→ AVAILABLE RECORDS
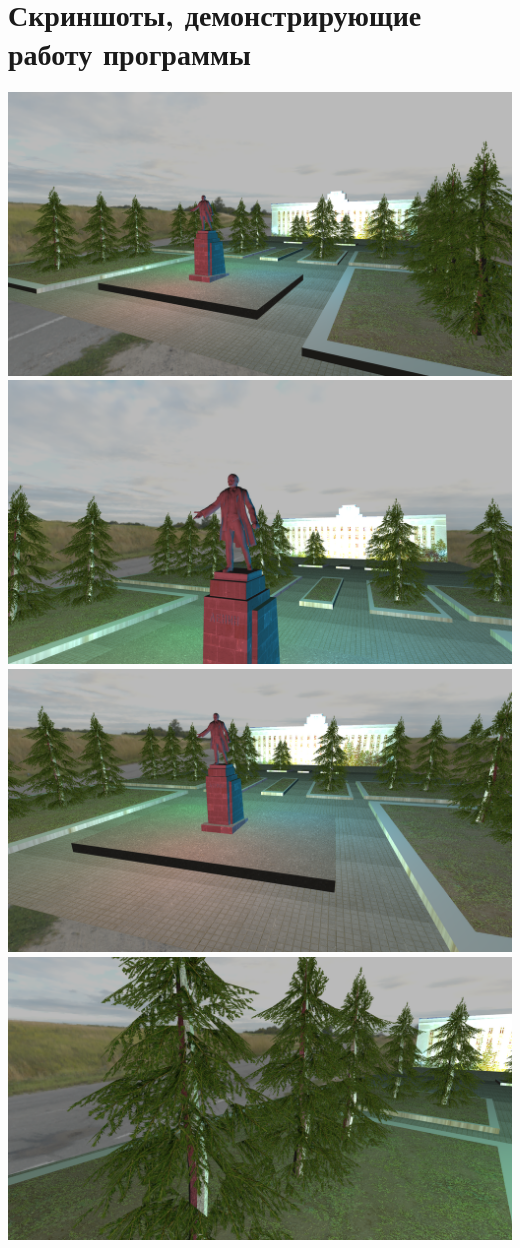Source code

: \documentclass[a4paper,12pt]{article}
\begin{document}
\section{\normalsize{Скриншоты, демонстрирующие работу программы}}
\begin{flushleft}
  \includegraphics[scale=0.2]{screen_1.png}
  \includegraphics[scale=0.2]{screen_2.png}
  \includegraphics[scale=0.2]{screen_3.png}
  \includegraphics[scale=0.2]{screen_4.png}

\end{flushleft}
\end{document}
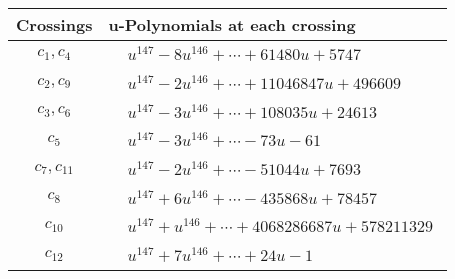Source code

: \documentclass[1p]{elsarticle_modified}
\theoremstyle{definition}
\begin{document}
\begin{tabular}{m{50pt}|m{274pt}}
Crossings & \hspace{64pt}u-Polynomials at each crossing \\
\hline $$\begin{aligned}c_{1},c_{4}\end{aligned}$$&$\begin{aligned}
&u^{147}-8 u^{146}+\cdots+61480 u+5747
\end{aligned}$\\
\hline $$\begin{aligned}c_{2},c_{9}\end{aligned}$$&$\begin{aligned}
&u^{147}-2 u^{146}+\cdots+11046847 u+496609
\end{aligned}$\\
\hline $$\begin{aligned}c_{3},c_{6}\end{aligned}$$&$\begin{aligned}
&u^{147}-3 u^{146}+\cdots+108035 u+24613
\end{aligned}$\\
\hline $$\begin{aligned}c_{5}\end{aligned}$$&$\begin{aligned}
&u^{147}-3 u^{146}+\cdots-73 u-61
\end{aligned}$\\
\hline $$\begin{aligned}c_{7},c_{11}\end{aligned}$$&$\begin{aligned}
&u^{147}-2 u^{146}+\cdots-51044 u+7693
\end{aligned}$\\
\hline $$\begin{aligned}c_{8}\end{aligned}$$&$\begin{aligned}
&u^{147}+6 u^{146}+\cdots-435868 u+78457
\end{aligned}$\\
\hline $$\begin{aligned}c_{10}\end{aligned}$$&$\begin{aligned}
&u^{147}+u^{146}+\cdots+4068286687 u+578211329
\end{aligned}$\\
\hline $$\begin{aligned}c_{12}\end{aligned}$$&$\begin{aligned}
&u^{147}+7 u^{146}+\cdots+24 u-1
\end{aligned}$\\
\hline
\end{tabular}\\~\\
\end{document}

→ WHAT NEEDS TO BE DONE
Without the pictures, give all of the entries above again exactly.

→ OUTPUT FOR THIS TASK
Source code

: \documentclass[a4paper,12pt]{article}
\begin{document}
\section{\normalsize{Скриншоты, демонстрирующие работу программы}}
\begin{flushleft}
  \includegraphics[scale=0.2]{screen_1.png}
  \includegraphics[scale=0.2]{screen_2.png}
  \includegraphics[scale=0.2]{screen_3.png}
  \includegraphics[scale=0.2]{screen_4.png}

\end{flushleft}
\end{document}
Source code

: \documentclass[1p]{elsarticle_modified}
\theoremstyle{definition}
\begin{document}
\begin{tabular}{m{50pt}|m{274pt}}
Crossings & \hspace{64pt}u-Polynomials at each crossing \\
\hline $$\begin{aligned}c_{1},c_{4}\end{aligned}$$&$\begin{aligned}
&u^{147}-8 u^{146}+\cdots+61480 u+5747
\end{aligned}$\\
\hline $$\begin{aligned}c_{2},c_{9}\end{aligned}$$&$\begin{aligned}
&u^{147}-2 u^{146}+\cdots+11046847 u+496609
\end{aligned}$\\
\hline $$\begin{aligned}c_{3},c_{6}\end{aligned}$$&$\begin{aligned}
&u^{147}-3 u^{146}+\cdots+108035 u+24613
\end{aligned}$\\
\hline $$\begin{aligned}c_{5}\end{aligned}$$&$\begin{aligned}
&u^{147}-3 u^{146}+\cdots-73 u-61
\end{aligned}$\\
\hline $$\begin{aligned}c_{7},c_{11}\end{aligned}$$&$\begin{aligned}
&u^{147}-2 u^{146}+\cdots-51044 u+7693
\end{aligned}$\\
\hline $$\begin{aligned}c_{8}\end{aligned}$$&$\begin{aligned}
&u^{147}+6 u^{146}+\cdots-435868 u+78457
\end{aligned}$\\
\hline $$\begin{aligned}c_{10}\end{aligned}$$&$\begin{aligned}
&u^{147}+u^{146}+\cdots+4068286687 u+578211329
\end{aligned}$\\
\hline $$\begin{aligned}c_{12}\end{aligned}$$&$\begin{aligned}
&u^{147}+7 u^{146}+\cdots+24 u-1
\end{aligned}$\\
\hline
\end{tabular}\\~\\
\end{document}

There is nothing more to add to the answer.